### Exercise
Only the lines from the one containing "加算器を作りたいのですが、２進演算を考えます。簡単なものから始めます。" through the end of the data below should be copied, each exactly as written and with both ends kept.

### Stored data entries
....

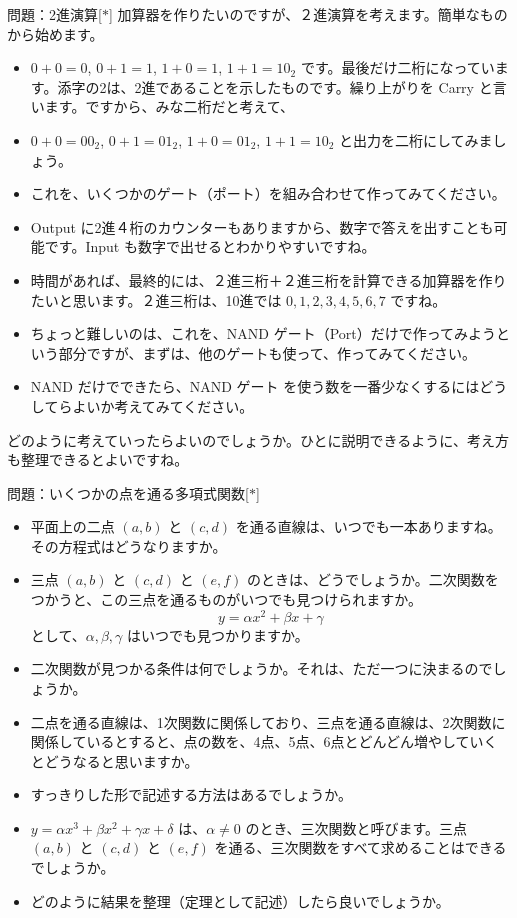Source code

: \documentclass[10pt, dvipdfmx]{beamer}
\begin{document}
\begin{frame}{問題：2進演算\hfill [$\ast$]}
加算器を作りたいのですが、２進演算を考えます。簡単なものから始めます。

\begin{itemize}
\item $0+0=0$, $0+1=1$, $1+0=1$, $1+1 = 10_2$ です。最後だけ二桁になっています。添字の2は、2進であることを示したものです。繰り上がりを Carry と言います。ですから、みな二桁だと考えて、
\item $0+0=00_2$, $0+1=01_2$, $1+0=01_2$, $1+1 = 10_2$
と出力を二桁にしてみましょう。
\item これを、いくつかのゲート（ポート）を組み合わせて作ってみてください。
\item Output に2進４桁のカウンターもありますから、数字で答えを出すことも可能です。Input も数字で出せるとわかりやすいですね。
\item 時間があれば、最終的には、２進三桁＋２進三桁を計算できる加算器を作りたいと思います。２進三桁は、10進では $0, 1, 2, 3, 4, 5, 6, 7$ ですね。
\item ちょっと難しいのは、これを、NAND ゲート（Port）だけで作ってみようという部分ですが、まずは、他のゲートも使って、作ってみてください。
\item NAND だけでできたら、NAND ゲート を使う数を一番少なくするにはどうしてらよいか考えてみてください。
\end{itemize}
どのように考えていったらよいのでしょうか。ひとに説明できるように、考え方も整理できるとよいですね。
\end{frame}
\begin{frame}{問題：いくつかの点を通る多項式関数\hfill [$\ast$]}
\begin{itemize}
\item 平面上の二点 $(a,b)$ と $(c,d)$ を通る直線は、いつでも一本ありますね。その方程式はどうなりますか。
\item 三点 $(a,b)$ と $(c,d)$ と $(e,f)$ のときは、どうでしょうか。二次関数をつかうと、この三点を通るものがいつでも見つけられますか。
\[
y = \alpha x^2 + \beta x + \gamma
\]
として、$\alpha, \beta, \gamma$ はいつでも見つかりますか。
\item 二次関数が見つかる条件は何でしょうか。それは、ただ一つに決まるのでしょうか。
\item 二点を通る直線は、1次関数に関係しており、三点を通る直線は、2次関数に関係しているとすると、点の数を、4点、5点、6点とどんどん増やしていくとどうなると思いますか。
\item すっきりした形で記述する方法はあるでしょうか。
\item $y = \alpha x^3 + \beta x^2 + \gamma x + \delta$ は、$\alpha \neq 0$ のとき、三次関数と呼びます。三点 $(a,b)$ と $(c,d)$ と $(e,f)$ を通る、三次関数をすべて求めることはできるでしょうか。
\item どのように結果を整理（定理として記述）したら良いでしょうか。
\end{itemize}
\end{frame}
\end{document}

....

### Expected answer
加算器を作りたいのですが、２進演算を考えます。簡単なものから始めます。

\begin{itemize}
\item $0+0=0$, $0+1=1$, $1+0=1$, $1+1 = 10_2$ です。最後だけ二桁になっています。添字の2は、2進であることを示したものです。繰り上がりを Carry と言います。ですから、みな二桁だと考えて、
\item $0+0=00_2$, $0+1=01_2$, $1+0=01_2$, $1+1 = 10_2$
と出力を二桁にしてみましょう。
\item これを、いくつかのゲート（ポート）を組み合わせて作ってみてください。
\item Output に2進４桁のカウンターもありますから、数字で答えを出すことも可能です。Input も数字で出せるとわかりやすいですね。
\item 時間があれば、最終的には、２進三桁＋２進三桁を計算できる加算器を作りたいと思います。２進三桁は、10進では $0, 1, 2, 3, 4, 5, 6, 7$ ですね。
\item ちょっと難しいのは、これを、NAND ゲート（Port）だけで作ってみようという部分ですが、まずは、他のゲートも使って、作ってみてください。
\item NAND だけでできたら、NAND ゲート を使う数を一番少なくするにはどうしてらよいか考えてみてください。
\end{itemize}
どのように考えていったらよいのでしょうか。ひとに説明できるように、考え方も整理できるとよいですね。
\end{frame}
\begin{frame}{問題：いくつかの点を通る多項式関数\hfill [$\ast$]}
\begin{itemize}
\item 平面上の二点 $(a,b)$ と $(c,d)$ を通る直線は、いつでも一本ありますね。その方程式はどうなりますか。
\item 三点 $(a,b)$ と $(c,d)$ と $(e,f)$ のときは、どうでしょうか。二次関数をつかうと、この三点を通るものがいつでも見つけられますか。
\[
y = \alpha x^2 + \beta x + \gamma
\]
として、$\alpha, \beta, \gamma$ はいつでも見つかりますか。
\item 二次関数が見つかる条件は何でしょうか。それは、ただ一つに決まるのでしょうか。
\item 二点を通る直線は、1次関数に関係しており、三点を通る直線は、2次関数に関係しているとすると、点の数を、4点、5点、6点とどんどん増やしていくとどうなると思いますか。
\item すっきりした形で記述する方法はあるでしょうか。
\item $y = \alpha x^3 + \beta x^2 + \gamma x + \delta$ は、$\alpha \neq 0$ のとき、三次関数と呼びます。三点 $(a,b)$ と $(c,d)$ と $(e,f)$ を通る、三次関数をすべて求めることはできるでしょうか。
\item どのように結果を整理（定理として記述）したら良いでしょうか。
\end{itemize}
\end{frame}
\end{document}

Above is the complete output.